A crescente crise na mobilidade urbana brasileira
Enviada em 14/10/2019
Ocorridos em 2013, a onda de protestos dos usuários de transporte público colocou em evidência os problemas gerados pela crise na mobilidade urbana no Brasil. Ônibus lotados, congestionamentos e falta de acessibilidade para pessoas com deficiência são alguns dos infortúnios enfrentados diariamente pelos cidadãos. Esse cenário problemático decorre da negligência do Estado e das empresas de transporte público na garantia da efetivação da mobilidade urbana no país.
Em primeira análise, convém destacar que a Constituição Federal atribui ao Governo a responsabilidade de assegurar o direito de ir e vir para todos os cidadãos. Entretanto, segundo o Documento Nacional de Mobilidade Urbana, divulgado pelo Ministério das Cidades, apenas 6% dos municípios apresentam plano de mobilidade urbana. Dessa forma, infelizmente, o Governo corrobora para a manutenção de problemas como o aumento do tempo de deslocamento no transito e restringe, assim, o direito de ir e vir dos cidadãos.

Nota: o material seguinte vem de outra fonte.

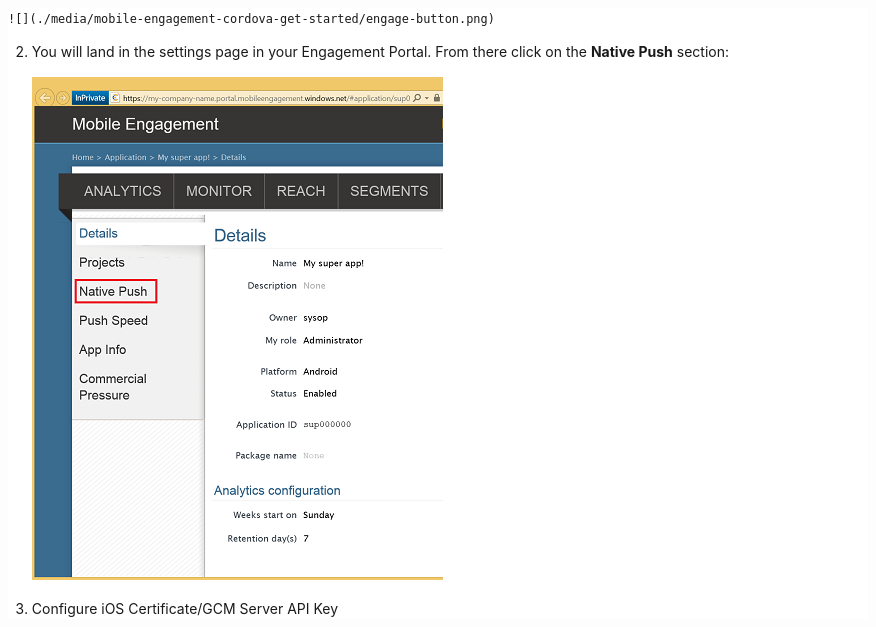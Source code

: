     ![](./media/mobile-engagement-cordova-get-started/engage-button.png)
2. You will land in the settings page in your Engagement Portal. From there click on the **Native Push** section:
   
    ![](./media/mobile-engagement-cordova-get-started/engagement-portal.png)
3. Configure iOS Certificate/GCM Server API Key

Ademais, é válido salientar que as empresas de transporte público também contribuem para a pertinência de problemas na mobilidade urbana. Nos protestos de 2013, os utentes chamaram a atenção para o sucateamento desses serviços. Toda via, ainda assim, são copiosos os problemas na qualidade do transporte público como atrasos, lotações e falta de acessibilidade para deficientes. Assim, muitos indivíduos optam pela utilização de veículos individuais, como carros, o que ocasiona o aumento no número de engarrafamentos, principalmente nos grandes centros urbanos.

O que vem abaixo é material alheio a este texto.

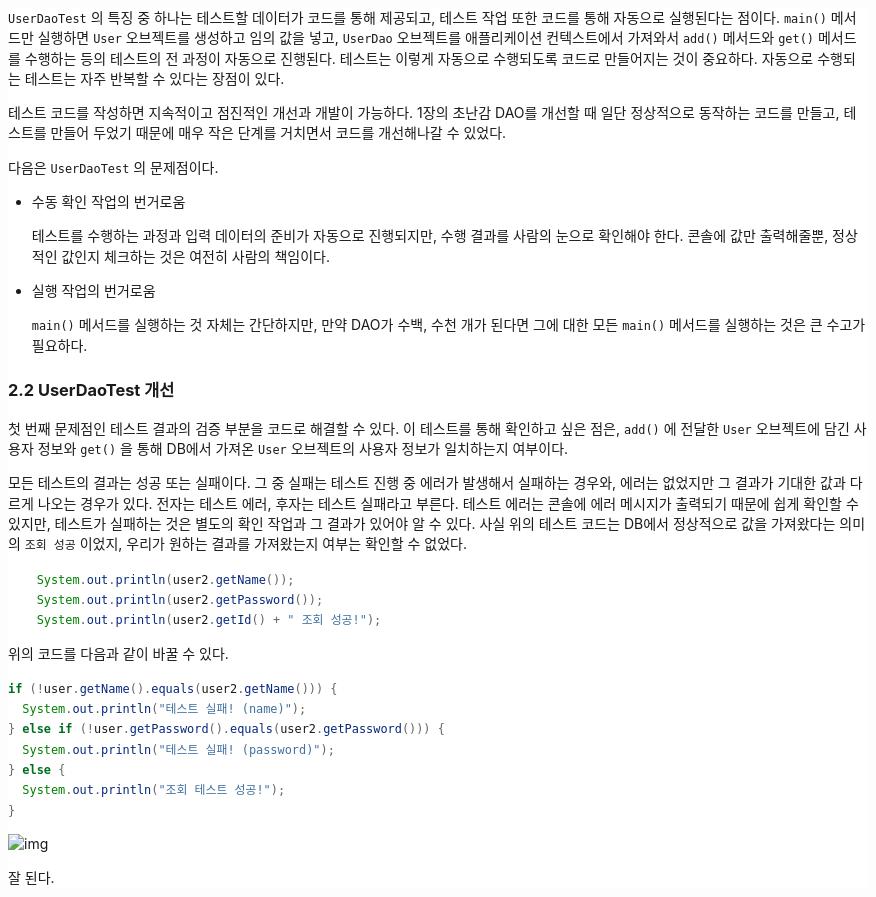 
`UserDaoTest` 의 특징 중 하나는 테스트할 데이터가 코드를 통해 제공되고, 테스트 작업 또한 코드를 통해 자동으로 실행된다는 점이다. `main()` 메서드만 실행하면 `User` 오브젝트를 생성하고 임의 값을 넣고, `UserDao` 오브젝트를 애플리케이션 컨텍스트에서 가져와서 `add()` 메서드와 `get()` 메서드를 수행하는 등의 테스트의 전 과정이 자동으로 진행된다. 테스트는 이렇게 자동으로 수행되도록 코드로 만들어지는 것이 중요하다. 자동으로 수행되는 테스트는 자주 반복할 수 있다는 장점이 있다.



테스트 코드를 작성하면 지속적이고 점진적인 개선과 개발이 가능하다. 1장의 초난감 DAO를 개선할 때 일단 정상적으로 동작하는 코드를 만들고, 테스트를 만들어 두었기 때문에 매우 작은 단계를 거치면서 코드를 개선해나갈 수 있었다.



다음은 `UserDaoTest` 의 문제점이다.

- 수동 확인 작업의 번거로움

  테스트를 수행하는 과정과 입력 데이터의 준비가 자동으로 진행되지만, 수행 결과를 사람의 눈으로 확인해야 한다. 콘솔에 값만 출력해줄뿐, 정상적인 값인지 체크하는 것은 여전히 사람의 책임이다.

- 실행 작업의 번거로움

  `main()` 메서드를 실행하는 것 자체는 간단하지만, 만약 DAO가 수백, 수천 개가 된다면 그에 대한 모든 `main()` 메서드를 실행하는 것은 큰 수고가 필요하다.



### 2.2 UserDaoTest 개선

첫 번째 문제점인 테스트 결과의 검증 부분을 코드로 해결할 수 있다. 이 테스트를 통해 확인하고 싶은 점은, `add()` 에 전달한 `User` 오브젝트에 담긴 사용자 정보와 `get()` 을 통해 DB에서 가져온 `User` 오브젝트의 사용자 정보가 일치하는지 여부이다.

모든 테스트의 결과는 성공 또는 실패이다. 그 중 실패는 테스트 진행 중 에러가 발생해서 실패하는 경우와, 에러는 없었지만 그 결과가 기대한 값과 다르게 나오는 경우가 있다. 전자는 테스트 에러, 후자는 테스트 실패라고 부른다. 테스트 에러는 콘솔에 에러 메시지가 출력되기 때문에 쉽게 확인할 수 있지만, 테스트가 실패하는 것은 별도의 확인 작업과 그 결과가 있어야 알 수 있다. 사실 위의 테스트 코드는 DB에서 정상적으로 값을 가져왔다는 의미의 `조회 성공` 이었지, 우리가 원하는 결과를 가져왔는지 여부는 확인할 수 없었다.



``` java
    System.out.println(user2.getName());
    System.out.println(user2.getPassword());
    System.out.println(user2.getId() + " 조회 성공!");
```



위의 코드를 다음과 같이 바꿀 수 있다.

```java
if (!user.getName().equals(user2.getName())) {
  System.out.println("테스트 실패! (name)");
} else if (!user.getPassword().equals(user2.getPassword())) {
  System.out.println("테스트 실패! (password)");
} else {
  System.out.println("조회 테스트 성공!");
}
```



![img](https://blog.kakaocdn.net/dn/uR2Yz/btrruzXg0RB/RQQX6RChylytmGeQaI6pTk/img.png)

잘 된다.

Dessarte, são necessárias medidas que mitiguem a problemática. Primeiramente, o Estado deverá investir na efetivação do plano de mobilidade urbana em todos os municípios por meio da destinação verbas advindas dos impostos para este fim. O plano deverá conter a construção de ciclovias e faixas exclusivas para ônibus com a finalidade de diminuir o tempo de deslocamento e garantir o direito de ir e vir aos cidadãos. Além disso, as empresas de transporte público deverão destinar parte do lucro para a implantação de melhorias como o aumento da frota e compra de veículos com acessibilidade para pessoas com deficiência. Dessa forma, o serviço será mais atrativo para o público e, por conseguinte, a população poderá optar pelo transporte publico e serão diminutos os engarrafamentos. Assim sendo, os brasileiros não necessitarão retornar as ruas, como em 2013, para cobrar por seu direito de ir e vir.